What is needed: What you return must be every line from the beginning of the data through the line holding "stranku zbog njihovog", unchanged.

***** Provided records

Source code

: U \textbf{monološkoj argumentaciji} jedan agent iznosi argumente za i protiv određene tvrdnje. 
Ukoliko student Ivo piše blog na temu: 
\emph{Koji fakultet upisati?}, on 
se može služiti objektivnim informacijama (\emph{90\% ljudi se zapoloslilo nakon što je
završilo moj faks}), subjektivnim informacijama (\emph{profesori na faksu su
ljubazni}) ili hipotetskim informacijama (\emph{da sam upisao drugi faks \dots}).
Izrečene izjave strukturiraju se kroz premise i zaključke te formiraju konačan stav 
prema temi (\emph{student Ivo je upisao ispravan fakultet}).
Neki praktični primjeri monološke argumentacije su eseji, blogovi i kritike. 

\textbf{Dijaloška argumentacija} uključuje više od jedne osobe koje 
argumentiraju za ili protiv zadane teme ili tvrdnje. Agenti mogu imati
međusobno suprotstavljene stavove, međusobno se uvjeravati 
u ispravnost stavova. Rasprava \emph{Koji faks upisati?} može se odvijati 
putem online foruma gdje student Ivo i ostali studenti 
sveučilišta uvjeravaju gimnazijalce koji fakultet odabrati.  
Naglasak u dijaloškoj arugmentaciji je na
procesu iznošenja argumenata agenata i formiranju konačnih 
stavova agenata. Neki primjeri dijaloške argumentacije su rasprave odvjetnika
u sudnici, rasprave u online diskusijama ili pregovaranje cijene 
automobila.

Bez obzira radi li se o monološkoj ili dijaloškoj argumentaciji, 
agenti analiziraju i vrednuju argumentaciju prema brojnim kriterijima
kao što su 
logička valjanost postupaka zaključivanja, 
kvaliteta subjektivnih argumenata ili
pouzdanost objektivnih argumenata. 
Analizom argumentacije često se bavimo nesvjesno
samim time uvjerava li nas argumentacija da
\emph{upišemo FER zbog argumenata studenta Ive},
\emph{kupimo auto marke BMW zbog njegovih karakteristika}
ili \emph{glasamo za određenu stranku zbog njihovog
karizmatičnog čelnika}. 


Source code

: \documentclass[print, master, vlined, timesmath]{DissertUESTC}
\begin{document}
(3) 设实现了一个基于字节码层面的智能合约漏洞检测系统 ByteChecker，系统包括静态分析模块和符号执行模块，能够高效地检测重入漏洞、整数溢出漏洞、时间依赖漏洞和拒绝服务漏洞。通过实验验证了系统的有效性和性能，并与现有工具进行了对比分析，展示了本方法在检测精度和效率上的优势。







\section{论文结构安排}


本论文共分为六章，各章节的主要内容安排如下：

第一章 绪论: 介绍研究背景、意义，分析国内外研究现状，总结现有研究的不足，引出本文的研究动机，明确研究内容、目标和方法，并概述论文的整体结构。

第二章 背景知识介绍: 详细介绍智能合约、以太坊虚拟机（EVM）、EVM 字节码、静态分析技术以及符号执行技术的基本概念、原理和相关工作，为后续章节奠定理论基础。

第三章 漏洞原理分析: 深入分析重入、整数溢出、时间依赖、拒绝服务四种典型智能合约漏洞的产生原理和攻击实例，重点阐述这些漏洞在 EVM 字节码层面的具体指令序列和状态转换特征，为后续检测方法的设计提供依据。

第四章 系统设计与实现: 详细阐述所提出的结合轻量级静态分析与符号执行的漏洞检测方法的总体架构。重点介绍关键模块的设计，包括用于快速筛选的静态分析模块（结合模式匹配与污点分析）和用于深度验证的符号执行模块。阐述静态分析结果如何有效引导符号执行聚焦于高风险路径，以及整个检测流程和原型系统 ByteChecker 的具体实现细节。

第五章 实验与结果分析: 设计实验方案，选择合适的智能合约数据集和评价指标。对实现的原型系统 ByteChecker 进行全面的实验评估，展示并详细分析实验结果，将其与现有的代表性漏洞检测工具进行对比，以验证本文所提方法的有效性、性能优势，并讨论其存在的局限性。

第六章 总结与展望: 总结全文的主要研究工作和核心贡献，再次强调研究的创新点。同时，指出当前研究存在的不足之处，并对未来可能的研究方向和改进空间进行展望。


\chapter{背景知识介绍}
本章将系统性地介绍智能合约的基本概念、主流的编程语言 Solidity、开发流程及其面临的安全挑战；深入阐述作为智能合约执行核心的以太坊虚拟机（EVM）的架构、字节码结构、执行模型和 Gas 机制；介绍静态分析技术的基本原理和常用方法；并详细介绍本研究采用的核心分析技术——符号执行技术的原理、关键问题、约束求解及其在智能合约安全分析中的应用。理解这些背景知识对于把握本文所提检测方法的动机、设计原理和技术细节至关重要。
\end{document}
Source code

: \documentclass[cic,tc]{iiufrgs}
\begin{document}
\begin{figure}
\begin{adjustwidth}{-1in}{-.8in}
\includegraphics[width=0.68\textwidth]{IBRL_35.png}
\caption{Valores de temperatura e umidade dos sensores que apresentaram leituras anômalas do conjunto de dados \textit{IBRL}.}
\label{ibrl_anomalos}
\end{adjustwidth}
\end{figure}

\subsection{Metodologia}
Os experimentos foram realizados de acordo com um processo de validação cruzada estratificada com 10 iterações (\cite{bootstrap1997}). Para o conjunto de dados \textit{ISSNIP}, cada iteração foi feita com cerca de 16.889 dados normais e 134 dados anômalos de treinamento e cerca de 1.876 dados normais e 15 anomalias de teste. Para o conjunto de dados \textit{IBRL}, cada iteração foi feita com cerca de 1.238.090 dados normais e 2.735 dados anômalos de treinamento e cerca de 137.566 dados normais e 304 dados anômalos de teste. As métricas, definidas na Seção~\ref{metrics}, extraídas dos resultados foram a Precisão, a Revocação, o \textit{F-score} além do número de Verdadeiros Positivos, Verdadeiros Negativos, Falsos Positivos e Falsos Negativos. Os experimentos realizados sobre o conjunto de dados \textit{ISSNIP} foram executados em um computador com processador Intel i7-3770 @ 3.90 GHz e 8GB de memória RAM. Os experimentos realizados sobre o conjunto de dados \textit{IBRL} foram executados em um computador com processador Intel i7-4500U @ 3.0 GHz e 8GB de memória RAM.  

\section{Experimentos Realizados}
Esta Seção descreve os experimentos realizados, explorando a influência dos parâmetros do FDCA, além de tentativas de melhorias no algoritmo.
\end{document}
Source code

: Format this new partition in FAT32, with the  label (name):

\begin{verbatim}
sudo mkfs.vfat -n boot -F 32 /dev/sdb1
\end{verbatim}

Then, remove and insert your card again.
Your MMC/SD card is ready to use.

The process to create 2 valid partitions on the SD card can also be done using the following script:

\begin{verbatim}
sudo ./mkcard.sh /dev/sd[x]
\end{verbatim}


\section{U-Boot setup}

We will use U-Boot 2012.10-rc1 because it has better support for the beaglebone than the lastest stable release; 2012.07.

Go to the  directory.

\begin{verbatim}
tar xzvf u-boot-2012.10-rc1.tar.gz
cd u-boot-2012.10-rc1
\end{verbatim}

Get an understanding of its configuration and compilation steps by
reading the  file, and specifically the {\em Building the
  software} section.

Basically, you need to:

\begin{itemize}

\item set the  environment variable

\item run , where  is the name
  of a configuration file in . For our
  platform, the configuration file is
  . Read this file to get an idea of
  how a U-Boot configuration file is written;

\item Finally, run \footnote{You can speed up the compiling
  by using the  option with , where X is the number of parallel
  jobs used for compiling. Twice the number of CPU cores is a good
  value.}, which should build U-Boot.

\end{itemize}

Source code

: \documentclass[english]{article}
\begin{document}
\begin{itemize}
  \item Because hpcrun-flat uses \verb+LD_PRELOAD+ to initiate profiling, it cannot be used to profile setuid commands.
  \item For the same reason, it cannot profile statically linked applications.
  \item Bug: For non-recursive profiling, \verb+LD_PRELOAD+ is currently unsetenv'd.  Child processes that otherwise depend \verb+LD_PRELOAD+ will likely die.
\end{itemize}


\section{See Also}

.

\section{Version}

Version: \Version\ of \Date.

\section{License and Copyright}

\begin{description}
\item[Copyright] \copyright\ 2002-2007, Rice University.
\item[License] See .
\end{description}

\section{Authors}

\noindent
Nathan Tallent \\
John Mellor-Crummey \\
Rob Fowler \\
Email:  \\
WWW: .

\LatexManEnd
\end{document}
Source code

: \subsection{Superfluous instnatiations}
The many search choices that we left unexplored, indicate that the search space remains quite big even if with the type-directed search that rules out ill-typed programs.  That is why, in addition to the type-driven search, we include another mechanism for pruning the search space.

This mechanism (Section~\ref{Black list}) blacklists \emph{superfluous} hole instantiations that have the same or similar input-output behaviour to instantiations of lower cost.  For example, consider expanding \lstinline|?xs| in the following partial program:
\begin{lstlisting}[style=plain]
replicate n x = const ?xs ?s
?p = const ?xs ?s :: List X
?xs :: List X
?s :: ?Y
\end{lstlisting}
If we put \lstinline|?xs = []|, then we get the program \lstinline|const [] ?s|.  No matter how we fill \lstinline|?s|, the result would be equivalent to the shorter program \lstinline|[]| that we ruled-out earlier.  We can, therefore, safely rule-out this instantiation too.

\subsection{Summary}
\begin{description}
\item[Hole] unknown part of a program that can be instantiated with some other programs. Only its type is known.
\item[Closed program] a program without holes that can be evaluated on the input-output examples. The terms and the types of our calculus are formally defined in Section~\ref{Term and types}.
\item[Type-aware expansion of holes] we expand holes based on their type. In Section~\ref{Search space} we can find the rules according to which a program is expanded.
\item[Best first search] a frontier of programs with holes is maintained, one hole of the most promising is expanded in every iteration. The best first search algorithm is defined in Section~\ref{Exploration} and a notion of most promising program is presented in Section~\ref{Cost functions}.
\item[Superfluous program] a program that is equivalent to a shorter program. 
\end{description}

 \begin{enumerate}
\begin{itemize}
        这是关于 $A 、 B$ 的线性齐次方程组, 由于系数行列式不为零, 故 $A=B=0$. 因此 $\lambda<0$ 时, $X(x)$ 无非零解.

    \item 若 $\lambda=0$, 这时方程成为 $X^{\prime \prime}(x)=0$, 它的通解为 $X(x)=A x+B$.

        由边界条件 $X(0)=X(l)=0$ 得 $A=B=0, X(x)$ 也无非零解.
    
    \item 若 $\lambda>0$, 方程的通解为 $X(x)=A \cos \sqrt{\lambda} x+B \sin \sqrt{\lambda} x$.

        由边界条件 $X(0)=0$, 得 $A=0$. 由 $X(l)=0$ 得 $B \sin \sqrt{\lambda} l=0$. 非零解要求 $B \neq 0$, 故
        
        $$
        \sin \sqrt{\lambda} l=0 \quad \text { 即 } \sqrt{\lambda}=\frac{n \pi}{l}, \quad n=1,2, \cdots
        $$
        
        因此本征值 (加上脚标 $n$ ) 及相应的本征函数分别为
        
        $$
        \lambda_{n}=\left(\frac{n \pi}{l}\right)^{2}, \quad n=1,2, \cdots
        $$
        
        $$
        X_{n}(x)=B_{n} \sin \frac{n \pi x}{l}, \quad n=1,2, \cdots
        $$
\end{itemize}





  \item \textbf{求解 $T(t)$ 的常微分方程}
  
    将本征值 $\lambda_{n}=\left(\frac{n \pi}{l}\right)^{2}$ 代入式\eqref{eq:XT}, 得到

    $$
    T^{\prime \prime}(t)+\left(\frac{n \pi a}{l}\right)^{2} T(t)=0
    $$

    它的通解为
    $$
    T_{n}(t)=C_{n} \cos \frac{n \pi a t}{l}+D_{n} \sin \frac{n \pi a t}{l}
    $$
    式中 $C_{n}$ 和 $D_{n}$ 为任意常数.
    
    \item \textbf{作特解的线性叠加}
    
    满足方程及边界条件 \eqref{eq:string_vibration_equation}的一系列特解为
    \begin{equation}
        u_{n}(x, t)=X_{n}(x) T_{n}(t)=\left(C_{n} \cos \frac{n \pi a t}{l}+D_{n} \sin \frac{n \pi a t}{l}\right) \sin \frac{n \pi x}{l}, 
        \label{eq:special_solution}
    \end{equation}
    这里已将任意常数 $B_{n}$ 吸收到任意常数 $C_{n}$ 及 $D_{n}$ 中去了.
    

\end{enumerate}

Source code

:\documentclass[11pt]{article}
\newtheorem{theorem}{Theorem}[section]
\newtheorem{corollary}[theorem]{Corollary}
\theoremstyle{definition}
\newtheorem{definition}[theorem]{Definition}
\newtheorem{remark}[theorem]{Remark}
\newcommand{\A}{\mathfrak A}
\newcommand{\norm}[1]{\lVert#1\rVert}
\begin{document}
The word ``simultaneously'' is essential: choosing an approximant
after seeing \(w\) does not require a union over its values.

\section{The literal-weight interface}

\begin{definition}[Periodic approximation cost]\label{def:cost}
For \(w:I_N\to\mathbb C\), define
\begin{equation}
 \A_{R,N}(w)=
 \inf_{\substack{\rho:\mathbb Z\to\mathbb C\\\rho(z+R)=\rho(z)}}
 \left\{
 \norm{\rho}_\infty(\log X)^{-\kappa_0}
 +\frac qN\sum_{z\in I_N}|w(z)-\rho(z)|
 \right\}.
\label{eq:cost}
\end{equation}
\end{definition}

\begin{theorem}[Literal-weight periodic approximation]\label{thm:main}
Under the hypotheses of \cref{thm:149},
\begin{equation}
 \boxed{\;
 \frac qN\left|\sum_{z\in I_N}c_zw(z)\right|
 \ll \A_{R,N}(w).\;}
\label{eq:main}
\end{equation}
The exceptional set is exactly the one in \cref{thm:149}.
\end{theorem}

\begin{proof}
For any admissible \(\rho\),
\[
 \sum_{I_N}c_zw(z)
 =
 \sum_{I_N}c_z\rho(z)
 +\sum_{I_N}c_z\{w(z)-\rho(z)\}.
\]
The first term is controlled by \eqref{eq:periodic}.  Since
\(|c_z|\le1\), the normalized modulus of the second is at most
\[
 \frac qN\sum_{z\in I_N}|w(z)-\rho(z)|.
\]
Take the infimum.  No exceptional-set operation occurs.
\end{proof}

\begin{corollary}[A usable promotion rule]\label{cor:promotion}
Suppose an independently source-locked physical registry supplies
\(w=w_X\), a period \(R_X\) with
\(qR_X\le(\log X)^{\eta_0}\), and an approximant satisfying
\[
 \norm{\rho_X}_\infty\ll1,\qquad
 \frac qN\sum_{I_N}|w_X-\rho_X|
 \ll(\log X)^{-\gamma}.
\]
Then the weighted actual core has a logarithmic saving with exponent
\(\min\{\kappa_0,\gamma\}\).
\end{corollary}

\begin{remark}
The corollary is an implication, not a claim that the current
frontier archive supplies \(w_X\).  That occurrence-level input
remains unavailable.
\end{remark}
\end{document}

**********

Solution for this problem:
Source code

: U \textbf{monološkoj argumentaciji} jedan agent iznosi argumente za i protiv određene tvrdnje. 
Ukoliko student Ivo piše blog na temu: 
\emph{Koji fakultet upisati?}, on 
se može služiti objektivnim informacijama (\emph{90\% ljudi se zapoloslilo nakon što je
završilo moj faks}), subjektivnim informacijama (\emph{profesori na faksu su
ljubazni}) ili hipotetskim informacijama (\emph{da sam upisao drugi faks \dots}).
Izrečene izjave strukturiraju se kroz premise i zaključke te formiraju konačan stav 
prema temi (\emph{student Ivo je upisao ispravan fakultet}).
Neki praktični primjeri monološke argumentacije su eseji, blogovi i kritike. 

\textbf{Dijaloška argumentacija} uključuje više od jedne osobe koje 
argumentiraju za ili protiv zadane teme ili tvrdnje. Agenti mogu imati
međusobno suprotstavljene stavove, međusobno se uvjeravati 
u ispravnost stavova. Rasprava \emph{Koji faks upisati?} može se odvijati 
putem online foruma gdje student Ivo i ostali studenti 
sveučilišta uvjeravaju gimnazijalce koji fakultet odabrati.  
Naglasak u dijaloškoj arugmentaciji je na
procesu iznošenja argumenata agenata i formiranju konačnih 
stavova agenata. Neki primjeri dijaloške argumentacije su rasprave odvjetnika
u sudnici, rasprave u online diskusijama ili pregovaranje cijene 
automobila.

Bez obzira radi li se o monološkoj ili dijaloškoj argumentaciji, 
agenti analiziraju i vrednuju argumentaciju prema brojnim kriterijima
kao što su 
logička valjanost postupaka zaključivanja, 
kvaliteta subjektivnih argumenata ili
pouzdanost objektivnih argumenata. 
Analizom argumentacije često se bavimo nesvjesno
samim time uvjerava li nas argumentacija da
\emph{upišemo FER zbog argumenata studenta Ive},
\emph{kupimo auto marke BMW zbog njegovih karakteristika}
ili \emph{glasamo za određenu stranku zbog njihovog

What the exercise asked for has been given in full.